--- WORK TO BE COMPLETED ---
Look below and pull out each line with the word "fixed".

##### SOURCE MATERIAL

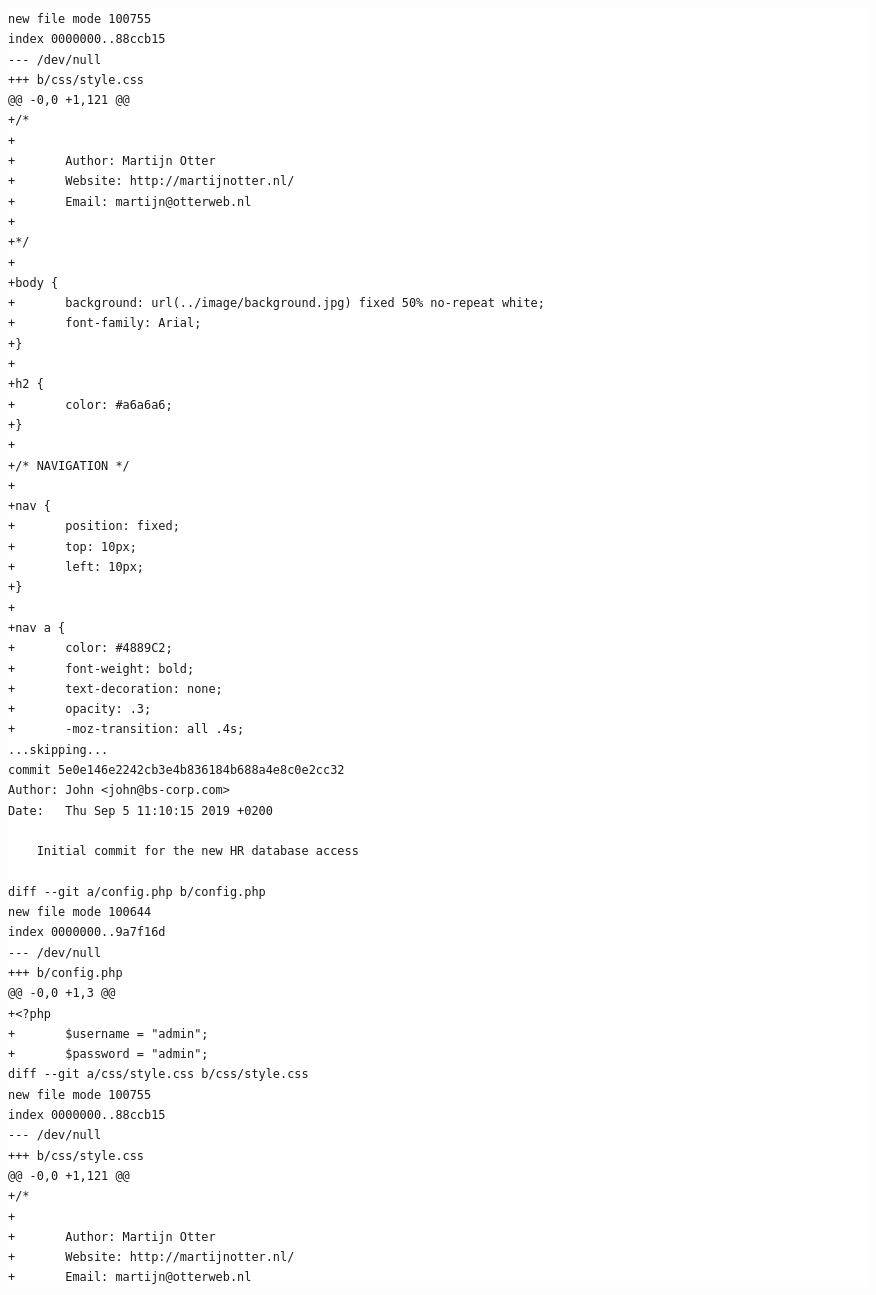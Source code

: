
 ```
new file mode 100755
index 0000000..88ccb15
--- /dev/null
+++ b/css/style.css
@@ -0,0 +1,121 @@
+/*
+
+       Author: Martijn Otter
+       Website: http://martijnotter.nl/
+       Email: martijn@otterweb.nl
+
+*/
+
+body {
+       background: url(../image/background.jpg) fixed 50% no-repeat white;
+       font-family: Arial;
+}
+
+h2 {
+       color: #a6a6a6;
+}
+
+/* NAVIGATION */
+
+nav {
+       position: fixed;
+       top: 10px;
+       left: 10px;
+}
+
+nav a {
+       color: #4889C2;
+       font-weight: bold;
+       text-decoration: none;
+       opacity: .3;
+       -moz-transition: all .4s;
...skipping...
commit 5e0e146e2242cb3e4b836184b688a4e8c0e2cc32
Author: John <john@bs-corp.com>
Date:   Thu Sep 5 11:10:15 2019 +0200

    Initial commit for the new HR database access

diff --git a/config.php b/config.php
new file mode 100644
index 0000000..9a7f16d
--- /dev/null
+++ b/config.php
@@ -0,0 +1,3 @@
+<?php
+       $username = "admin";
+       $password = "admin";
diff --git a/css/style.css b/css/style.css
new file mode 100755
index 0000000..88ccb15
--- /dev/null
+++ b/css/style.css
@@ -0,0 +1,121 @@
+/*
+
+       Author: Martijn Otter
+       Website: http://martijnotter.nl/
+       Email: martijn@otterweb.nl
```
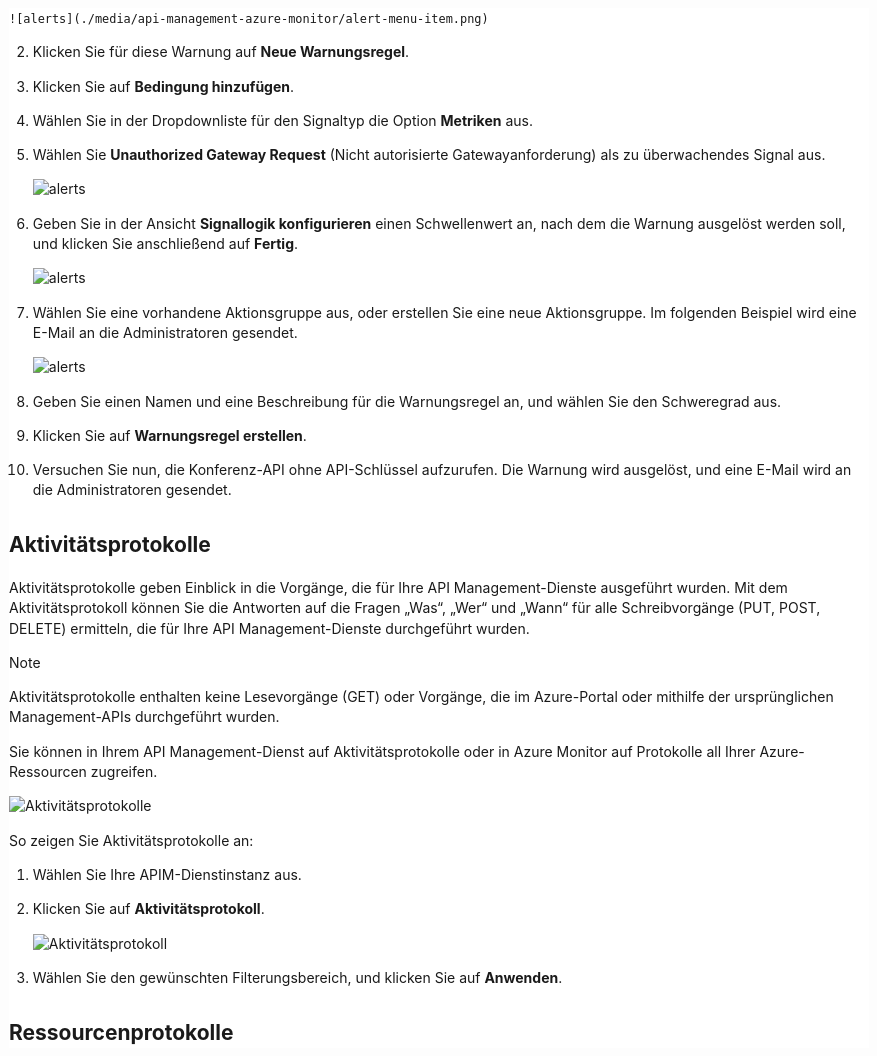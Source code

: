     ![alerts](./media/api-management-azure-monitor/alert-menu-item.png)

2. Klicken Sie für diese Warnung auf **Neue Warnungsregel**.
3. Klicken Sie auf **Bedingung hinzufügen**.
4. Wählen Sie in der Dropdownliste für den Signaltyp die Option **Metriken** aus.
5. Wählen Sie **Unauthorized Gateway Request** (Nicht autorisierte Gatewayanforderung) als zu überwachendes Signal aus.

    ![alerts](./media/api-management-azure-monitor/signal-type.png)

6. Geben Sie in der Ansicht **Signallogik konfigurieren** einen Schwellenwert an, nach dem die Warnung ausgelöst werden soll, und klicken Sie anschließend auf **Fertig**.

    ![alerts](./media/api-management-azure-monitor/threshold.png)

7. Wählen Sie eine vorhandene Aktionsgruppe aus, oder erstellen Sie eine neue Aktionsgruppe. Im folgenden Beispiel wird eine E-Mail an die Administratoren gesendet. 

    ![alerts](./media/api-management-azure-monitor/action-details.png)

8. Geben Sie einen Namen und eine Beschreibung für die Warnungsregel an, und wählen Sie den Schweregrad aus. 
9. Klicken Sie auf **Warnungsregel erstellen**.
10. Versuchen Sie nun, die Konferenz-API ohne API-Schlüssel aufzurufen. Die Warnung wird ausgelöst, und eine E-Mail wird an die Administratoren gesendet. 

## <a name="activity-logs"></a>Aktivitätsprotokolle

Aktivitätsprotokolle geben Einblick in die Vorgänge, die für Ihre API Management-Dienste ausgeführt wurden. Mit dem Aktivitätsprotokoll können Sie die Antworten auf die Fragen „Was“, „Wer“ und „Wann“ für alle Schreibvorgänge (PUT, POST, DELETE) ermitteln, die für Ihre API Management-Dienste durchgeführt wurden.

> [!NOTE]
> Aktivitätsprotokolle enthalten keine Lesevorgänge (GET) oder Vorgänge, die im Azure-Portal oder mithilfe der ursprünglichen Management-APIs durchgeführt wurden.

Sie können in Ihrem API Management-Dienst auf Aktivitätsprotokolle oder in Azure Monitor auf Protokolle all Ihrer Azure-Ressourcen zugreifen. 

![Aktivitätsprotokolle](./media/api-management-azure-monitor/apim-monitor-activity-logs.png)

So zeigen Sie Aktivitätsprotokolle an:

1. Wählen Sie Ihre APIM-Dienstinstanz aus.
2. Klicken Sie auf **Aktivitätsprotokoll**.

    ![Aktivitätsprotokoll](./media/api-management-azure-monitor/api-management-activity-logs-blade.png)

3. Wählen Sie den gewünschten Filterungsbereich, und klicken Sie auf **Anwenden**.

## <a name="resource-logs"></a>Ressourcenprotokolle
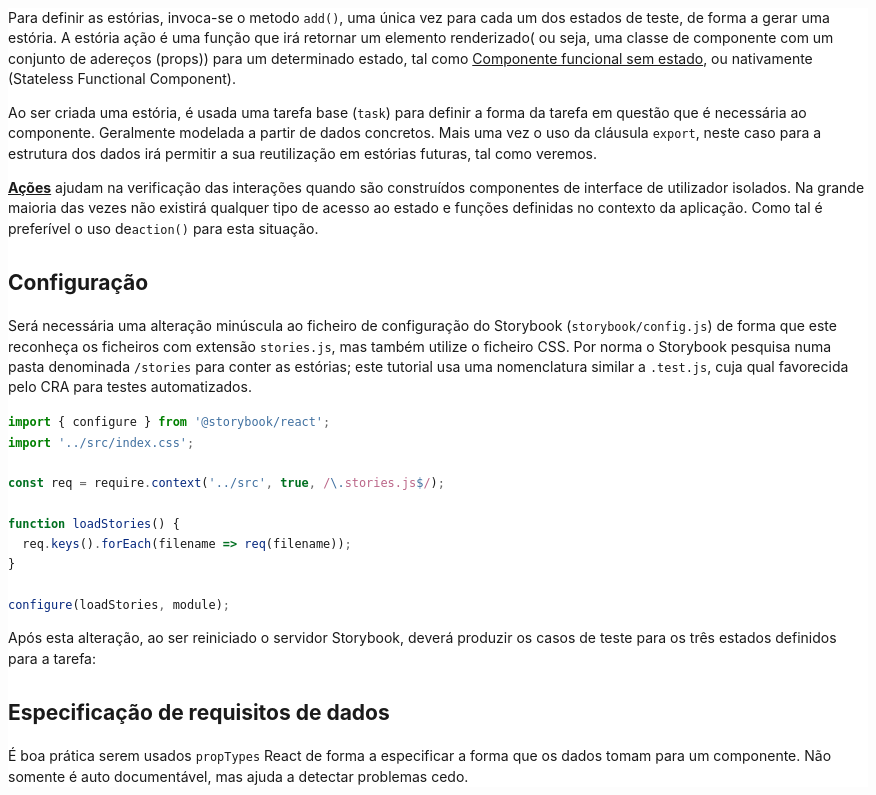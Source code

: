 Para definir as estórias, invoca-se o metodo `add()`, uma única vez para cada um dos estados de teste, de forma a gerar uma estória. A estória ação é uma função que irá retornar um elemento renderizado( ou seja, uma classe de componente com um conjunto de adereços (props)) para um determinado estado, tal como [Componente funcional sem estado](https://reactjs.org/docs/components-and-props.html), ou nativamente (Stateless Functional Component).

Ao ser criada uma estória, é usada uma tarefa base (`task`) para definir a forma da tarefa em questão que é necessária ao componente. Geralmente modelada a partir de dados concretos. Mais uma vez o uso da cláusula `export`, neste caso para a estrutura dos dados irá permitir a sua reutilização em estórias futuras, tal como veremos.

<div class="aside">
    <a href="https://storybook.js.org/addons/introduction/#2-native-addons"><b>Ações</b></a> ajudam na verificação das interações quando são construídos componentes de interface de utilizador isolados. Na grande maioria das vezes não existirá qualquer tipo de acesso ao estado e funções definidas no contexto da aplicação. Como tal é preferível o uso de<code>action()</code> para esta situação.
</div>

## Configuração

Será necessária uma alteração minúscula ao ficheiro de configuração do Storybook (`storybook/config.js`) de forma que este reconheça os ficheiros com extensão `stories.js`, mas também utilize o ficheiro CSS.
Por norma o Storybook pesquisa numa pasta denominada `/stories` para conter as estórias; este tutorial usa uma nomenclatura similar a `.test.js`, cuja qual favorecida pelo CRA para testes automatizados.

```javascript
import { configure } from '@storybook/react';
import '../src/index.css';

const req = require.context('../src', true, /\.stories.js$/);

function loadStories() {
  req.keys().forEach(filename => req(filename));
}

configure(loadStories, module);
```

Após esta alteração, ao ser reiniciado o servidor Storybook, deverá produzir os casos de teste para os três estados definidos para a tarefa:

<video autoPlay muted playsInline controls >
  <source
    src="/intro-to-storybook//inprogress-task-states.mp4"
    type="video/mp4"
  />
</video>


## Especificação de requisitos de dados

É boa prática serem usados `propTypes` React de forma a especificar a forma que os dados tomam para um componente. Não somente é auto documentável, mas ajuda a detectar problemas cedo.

##########

--- YOUR SOLUTION ---
+       background: url(../image/background.jpg) fixed 50% no-repeat white;
+       position: fixed;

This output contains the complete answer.